The aim of this study is to determine the rationale in accepting the notion that Film Censorship in Britain, in relation to the rest of the World, has made any significant impact on the way in which national governments, citizens and communities respond to it in accordance with the way it has been implemented, adapted to and dealt with legislatively over the last century.
The research brings together practical evidence by way of scholarly theory and the popular press to support some of these arguments and to determine whether it is a necessary element within society in its broadest context.
'Everyone has the right to freedom of opinion and expression; this right includes freedom to hold opinions without interference and to seek, receive and impart information and ideas through any media and regardless of frontiers' - Universal Declaration of Human Rights, Article 19.

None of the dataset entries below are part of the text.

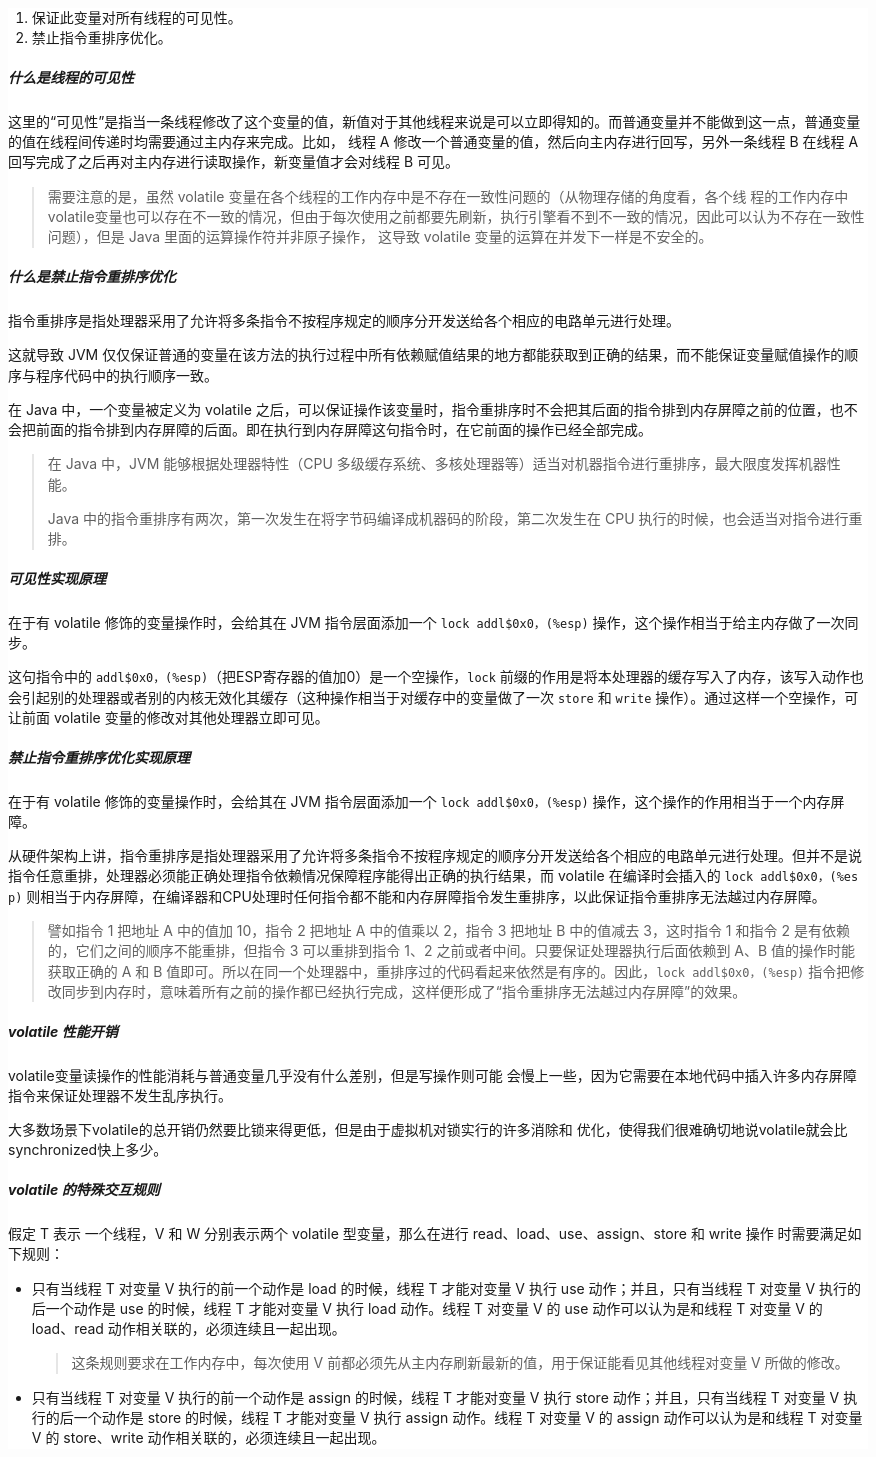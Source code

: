1. 保证此变量对所有线程的可见性。
2. 禁止指令重排序优化。

##### 什么是线程的可见性

这里的“可见性”是指当一条线程修改了这个变量的值，新值对于其他线程来说是可以立即得知的。而普通变量并不能做到这一点，普通变量的值在线程间传递时均需要通过主内存来完成。比如， 线程 A 修改一个普通变量的值，然后向主内存进行回写，另外一条线程 B 在线程 A 回写完成了之后再对主内存进行读取操作，新变量值才会对线程 B 可见。

> 需要注意的是，虽然 volatile 变量在各个线程的工作内存中是不存在一致性问题的（从物理存储的角度看，各个线 程的工作内存中volatile变量也可以存在不一致的情况，但由于每次使用之前都要先刷新，执行引擎看不到不一致的情况，因此可以认为不存在一致性问题），但是 Java 里面的运算操作符并非原子操作， 这导致 volatile 变量的运算在并发下一样是不安全的。

##### 什么是禁止指令重排序优化

指令重排序是指处理器采用了允许将多条指令不按程序规定的顺序分开发送给各个相应的电路单元进行处理。

这就导致 JVM 仅仅保证普通的变量在该方法的执行过程中所有依赖赋值结果的地方都能获取到正确的结果，而不能保证变量赋值操作的顺序与程序代码中的执行顺序一致。

在 Java 中，一个变量被定义为 volatile 之后，可以保证操作该变量时，指令重排序时不会把其后面的指令排到内存屏障之前的位置，也不会把前面的指令排到内存屏障的后面。即在执行到内存屏障这句指令时，在它前面的操作已经全部完成。

> 在 Java 中，JVM 能够根据处理器特性（CPU 多级缓存系统、多核处理器等）适当对机器指令进行重排序，最大限度发挥机器性能。
>
> Java 中的指令重排序有两次，第一次发生在将字节码编译成机器码的阶段，第二次发生在 CPU 执行的时候，也会适当对指令进行重排。

##### 可见性实现原理

在于有 volatile 修饰的变量操作时，会给其在 JVM 指令层面添加一个 `lock addl$0x0，(%esp)` 操作，这个操作相当于给主内存做了一次同步。

这句指令中的 `addl$0x0，(%esp)`（把ESP寄存器的值加0）是一个空操作，`lock` 前缀的作用是将本处理器的缓存写入了内存，该写入动作也会引起别的处理器或者别的内核无效化其缓存（这种操作相当于对缓存中的变量做了一次 `store` 和 `write` 操作）。通过这样一个空操作，可让前面 volatile 变量的修改对其他处理器立即可见。

##### 禁止指令重排序优化实现原理

在于有 volatile 修饰的变量操作时，会给其在 JVM 指令层面添加一个 `lock addl$0x0，(%esp)` 操作，这个操作的作用相当于一个内存屏障。

从硬件架构上讲，指令重排序是指处理器采用了允许将多条指令不按程序规定的顺序分开发送给各个相应的电路单元进行处理。但并不是说指令任意重排，处理器必须能正确处理指令依赖情况保障程序能得出正确的执行结果，而 volatile 在编译时会插入的  `lock addl$0x0，(%esp)` 则相当于内存屏障，在编译器和CPU处理时任何指令都不能和内存屏障指令发生重排序，以此保证指令重排序无法越过内存屏障。

> 譬如指令 1 把地址 A 中的值加 10，指令 2  把地址 A 中的值乘以 2，指令 3 把地址 B 中的值减去 3，这时指令 1 和指令 2 是有依赖的，它们之间的顺序不能重排，但指令 3 可以重排到指令 1、2 之前或者中间。只要保证处理器执行后面依赖到 A、B 值的操作时能获取正确的 A 和 B 值即可。所以在同一个处理器中，重排序过的代码看起来依然是有序的。因此，`lock addl$0x0，(%esp)` 指令把修改同步到内存时，意味着所有之前的操作都已经执行完成，这样便形成了“指令重排序无法越过内存屏障”的效果。

##### volatile 性能开销

volatile变量读操作的性能消耗与普通变量几乎没有什么差别，但是写操作则可能 会慢上一些，因为它需要在本地代码中插入许多内存屏障指令来保证处理器不发生乱序执行。

大多数场景下volatile的总开销仍然要比锁来得更低，但是由于虚拟机对锁实行的许多消除和 优化，使得我们很难确切地说volatile就会比synchronized快上多少。

##### volatile 的特殊交互规则

假定 T 表示 一个线程，V 和 W 分别表示两个 volatile 型变量，那么在进行 read、load、use、assign、store 和 write 操作 时需要满足如下规则：

- 只有当线程 T 对变量 V 执行的前一个动作是 load 的时候，线程 T 才能对变量 V 执行 use 动作；并且，只有当线程 T 对变量 V 执行的后一个动作是 use 的时候，线程 T 才能对变量 V 执行 load 动作。线程 T 对变量 V 的 use 动作可以认为是和线程 T 对变量 V 的 load、read 动作相关联的，必须连续且一起出现。

  > 这条规则要求在工作内存中，每次使用 V 前都必须先从主内存刷新最新的值，用于保证能看见其他线程对变量 V 所做的修改。

- 只有当线程 T 对变量 V 执行的前一个动作是 assign 的时候，线程 T 才能对变量 V 执行 store 动作；并且，只有当线程 T 对变量 V 执行的后一个动作是 store 的时候，线程 T 才能对变量 V 执行 assign 动作。线程 T 对变量 V 的 assign 动作可以认为是和线程 T 对变量 V 的 store、write 动作相关联的，必须连续且一起出现。
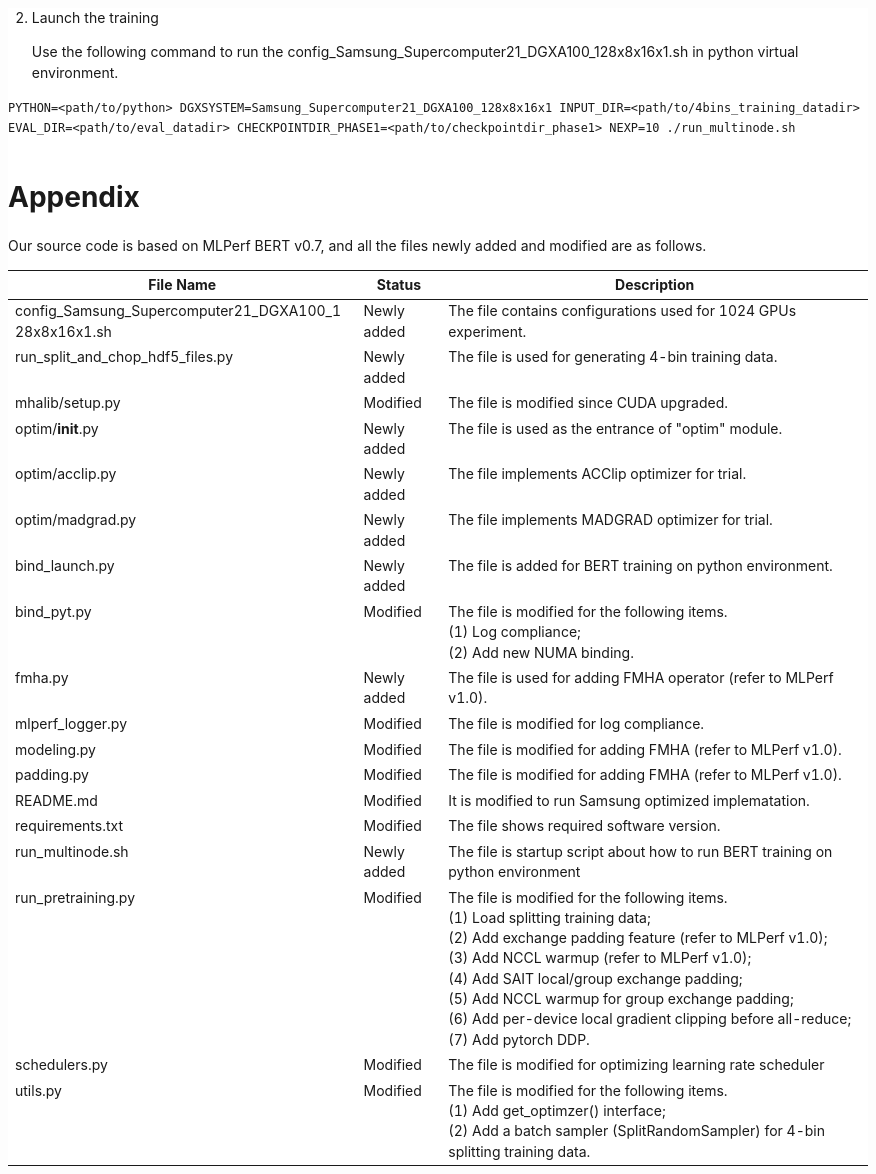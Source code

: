 2. Launch the training

   Use the following command to run the config_Samsung_Supercomputer21_DGXA100_128x8x16x1.sh in python virtual environment.
```shell
PYTHON=<path/to/python> DGXSYSTEM=Samsung_Supercomputer21_DGXA100_128x8x16x1 INPUT_DIR=<path/to/4bins_training_datadir> EVAL_DIR=<path/to/eval_datadir> CHECKPOINTDIR_PHASE1=<path/to/checkpointdir_phase1> NEXP=10 ./run_multinode.sh
```

# Appendix 

Our source code is based on MLPerf BERT v0.7, and all the files newly added and modified are as follows.

| File Name                  |   Status                       |  Description|
|----------------|  ------------  | -------------  |
| config_Samsung_Supercomputer21_DGXA100_128x8x16x1.sh       |       Newly added |The file contains configurations used for 1024 GPUs experiment.|
| run_split_and_chop_hdf5_files.py           |          Newly added |The file is used for generating 4-bin training data.|
| mhalib/setup.py         |       Modified |The file is modified since CUDA upgraded.|
|optim/__init__.py         |        Newly added|The file is used as the entrance of "optim" module.|
| optim/acclip.py  |     Newly added |The file implements ACClip optimizer for trial.|
| optim/madgrad.py |    Newly added|The file implements MADGRAD optimizer for trial.|
|bind_launch.py|Newly added|The file is added for BERT training on python environment.|
|bind_pyt.py|Modified|The file is modified for the following items. <br/> (1) Log compliance; <br/> (2) Add new NUMA binding.|
|fmha.py|Newly added|The file is used for adding FMHA operator (refer to MLPerf v1.0).|
|mlperf_logger.py|Modified|The file is modified for log compliance.|
|modeling.py|Modified|The file is modified for adding FMHA (refer to MLPerf v1.0).|
|padding.py|Modified|The file is modified for adding FMHA (refer to MLPerf v1.0).|
|README.md|Modified|It is modified to run Samsung optimized implematation.|
|requirements.txt|Modified|The file shows required software version.|
|run_multinode.sh|Newly added|The file is startup script about how to run BERT training on python environment|
|run_pretraining.py|Modified|The file is modified for the following items. <br/>(1) Load splitting training data; <br/>(2) Add exchange padding feature (refer to MLPerf v1.0); <br/>(3) Add NCCL warmup (refer to MLPerf v1.0); <br/>(4) Add SAIT local/group exchange padding; <br/>(5) Add NCCL warmup for group exchange padding; <br/>(6) Add per-device local gradient clipping before all-reduce; <br/>(7) Add pytorch DDP.|
|schedulers.py|Modified|The file is modified for optimizing learning rate scheduler|
|utils.py |Modified|The file is modified for the following items. <br/>(1) Add get_optimzer() interface; <br/>(2) Add a batch sampler (SplitRandomSampler) for 4-bin splitting training data.|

'The exercise of these freedoms, since it carries with it duties and responsibilities, may be subject to such formalities, conditions, restrictions or penalties as prescribed by law and are necessary in a democratic society in the interests of national security, territorial integrity or public safety, for the prevention of disorder or crime, for the protection of health or morals, for the protection of the reputation or rights of others, for preventing the disclosure of information received in confidence, or for maintaining the authority and impartiality of the judiciary.' (O'Byrne, 2003: 106-112)
So it appears that freedom of expression is not without its limits and is still subject to censorship in term ...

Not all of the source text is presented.